Hurricane Dorian was described as "catastrophic" by the spokesperson of the UN Office for the Coordination of Humanitarian Affairs (OCHA), Jens Laerke, while speaking at a press conference in Geneva on Tuesday.
"As we heard, it made landfall in the Abaco Islands; the population there is a little more than 17,000 people, we are concerned for all of them.

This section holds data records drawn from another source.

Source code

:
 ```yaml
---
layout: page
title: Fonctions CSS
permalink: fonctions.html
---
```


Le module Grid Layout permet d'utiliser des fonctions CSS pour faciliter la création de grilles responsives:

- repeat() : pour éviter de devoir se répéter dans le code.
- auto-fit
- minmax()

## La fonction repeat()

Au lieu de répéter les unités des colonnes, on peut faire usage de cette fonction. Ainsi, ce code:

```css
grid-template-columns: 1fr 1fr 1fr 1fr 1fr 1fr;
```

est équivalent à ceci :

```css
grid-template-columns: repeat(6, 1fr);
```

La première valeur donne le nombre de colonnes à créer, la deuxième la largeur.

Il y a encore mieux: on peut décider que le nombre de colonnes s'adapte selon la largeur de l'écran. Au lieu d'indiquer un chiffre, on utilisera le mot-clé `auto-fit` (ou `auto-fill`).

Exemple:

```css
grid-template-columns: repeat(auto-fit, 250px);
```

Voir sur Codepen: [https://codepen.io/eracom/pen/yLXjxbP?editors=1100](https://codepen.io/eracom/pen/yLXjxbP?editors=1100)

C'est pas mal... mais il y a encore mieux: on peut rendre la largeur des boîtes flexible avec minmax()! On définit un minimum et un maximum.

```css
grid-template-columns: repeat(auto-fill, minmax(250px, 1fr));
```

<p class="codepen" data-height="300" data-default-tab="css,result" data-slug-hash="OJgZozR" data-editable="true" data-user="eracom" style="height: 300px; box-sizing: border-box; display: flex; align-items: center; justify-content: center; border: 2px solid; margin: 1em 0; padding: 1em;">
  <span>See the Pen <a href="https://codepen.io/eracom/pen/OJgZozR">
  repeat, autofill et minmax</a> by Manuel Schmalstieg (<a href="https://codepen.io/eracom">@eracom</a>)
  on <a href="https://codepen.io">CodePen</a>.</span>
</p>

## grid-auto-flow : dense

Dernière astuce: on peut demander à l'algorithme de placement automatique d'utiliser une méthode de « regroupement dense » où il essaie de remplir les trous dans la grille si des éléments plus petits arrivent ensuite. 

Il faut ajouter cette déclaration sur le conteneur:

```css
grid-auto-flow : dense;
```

It is now over the Grand Bahama, the population there is about 51,000 people and we are concerned for every one of them," Laerke said.
Hurricane Dorian has reportedly destroyed 13,000 houses - 45 percent of all the residences in the two islands - and killed five people so far.

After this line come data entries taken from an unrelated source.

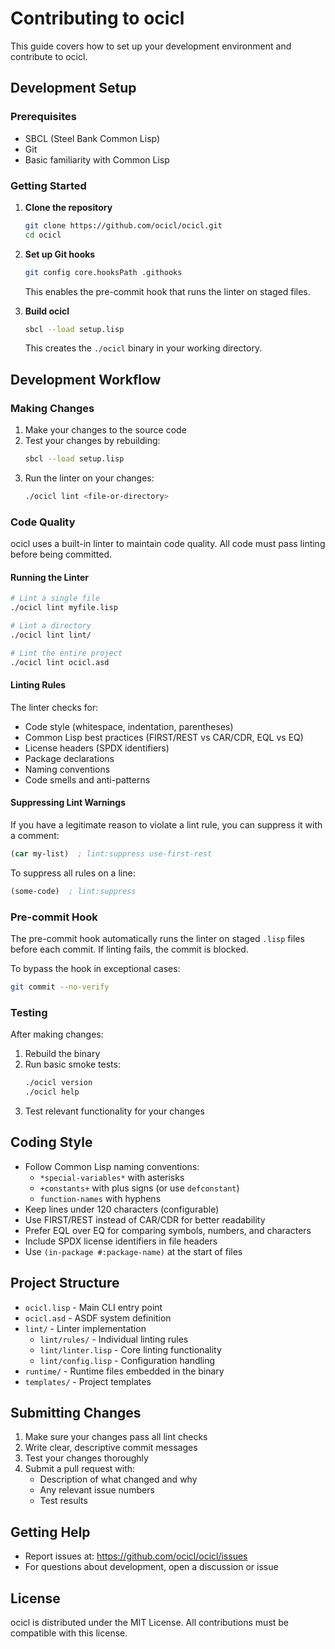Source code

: # Contributing to ocicl

This guide covers how to set up your development environment and contribute to ocicl.

## Development Setup

### Prerequisites

- SBCL (Steel Bank Common Lisp)
- Git
- Basic familiarity with Common Lisp

### Getting Started

1. **Clone the repository**
   ```bash
   git clone https://github.com/ocicl/ocicl.git
   cd ocicl
   ```

2. **Set up Git hooks**
   ```bash
   git config core.hooksPath .githooks
   ```
   This enables the pre-commit hook that runs the linter on staged files.

3. **Build ocicl**
   ```bash
   sbcl --load setup.lisp
   ```
   This creates the `./ocicl` binary in your working directory.

## Development Workflow

### Making Changes

1. Make your changes to the source code
2. Test your changes by rebuilding:
   ```bash
   sbcl --load setup.lisp
   ```
3. Run the linter on your changes:
   ```bash
   ./ocicl lint <file-or-directory>
   ```

### Code Quality

ocicl uses a built-in linter to maintain code quality. All code must pass linting before being committed.

#### Running the Linter

```bash
# Lint a single file
./ocicl lint myfile.lisp

# Lint a directory
./ocicl lint lint/

# Lint the entire project
./ocicl lint ocicl.asd
```

#### Linting Rules

The linter checks for:
- Code style (whitespace, indentation, parentheses)
- Common Lisp best practices (FIRST/REST vs CAR/CDR, EQL vs EQ)
- License headers (SPDX identifiers)
- Package declarations
- Naming conventions
- Code smells and anti-patterns

#### Suppressing Lint Warnings

If you have a legitimate reason to violate a lint rule, you can suppress it with a comment:

```lisp
(car my-list)  ; lint:suppress use-first-rest
```

To suppress all rules on a line:
```lisp
(some-code)  ; lint:suppress
```

### Pre-commit Hook

The pre-commit hook automatically runs the linter on staged `.lisp` files before each commit. If linting fails, the commit is blocked.

To bypass the hook in exceptional cases:
```bash
git commit --no-verify
```

### Testing

After making changes:

1. Rebuild the binary
2. Run basic smoke tests:
   ```bash
   ./ocicl version
   ./ocicl help
   ```
3. Test relevant functionality for your changes

## Coding Style

- Follow Common Lisp naming conventions:
  - `*special-variables*` with asterisks
  - `+constants+` with plus signs (or use `defconstant`)
  - `function-names` with hyphens
- Keep lines under 120 characters (configurable)
- Use FIRST/REST instead of CAR/CDR for better readability
- Prefer EQL over EQ for comparing symbols, numbers, and characters
- Include SPDX license identifiers in file headers
- Use `(in-package #:package-name)` at the start of files

## Project Structure

- `ocicl.lisp` - Main CLI entry point
- `ocicl.asd` - ASDF system definition
- `lint/` - Linter implementation
  - `lint/rules/` - Individual linting rules
  - `lint/linter.lisp` - Core linting functionality
  - `lint/config.lisp` - Configuration handling
- `runtime/` - Runtime files embedded in the binary
- `templates/` - Project templates

## Submitting Changes

1. Make sure your changes pass all lint checks
2. Write clear, descriptive commit messages
3. Test your changes thoroughly
4. Submit a pull request with:
   - Description of what changed and why
   - Any relevant issue numbers
   - Test results

## Getting Help

- Report issues at: https://github.com/ocicl/ocicl/issues
- For questions about development, open a discussion or issue

## License

ocicl is distributed under the MIT License. All contributions must be compatible with this license.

According to Matthew Cochrane, spokesperson of the International Federation of Red Cross and Red Crescent Societies (IFRC), Abaco Island has the most vulnerable population in need of assistance. "We also understand that about 62,000 people across the two islands will need access to clean drinking water," he added.
For Denis McClean, spokesperson of the UN Office for Disaster Risk Reduction (UNISDR), the heavy storms that hit the Bahamas in the past four years are a clear consequence of global warming. "The sequence cannot be divorced from fact that these last five years have been the hottest ever recorded because of the continuing rise in greenhouse gases in the atmosphere."
With winds of 270 kilometres an hour and gusts reaching 321 kilometres an hour, Hurricane Dorian is expected to get "dangerously" close to Florida coastline if it maintains its current course.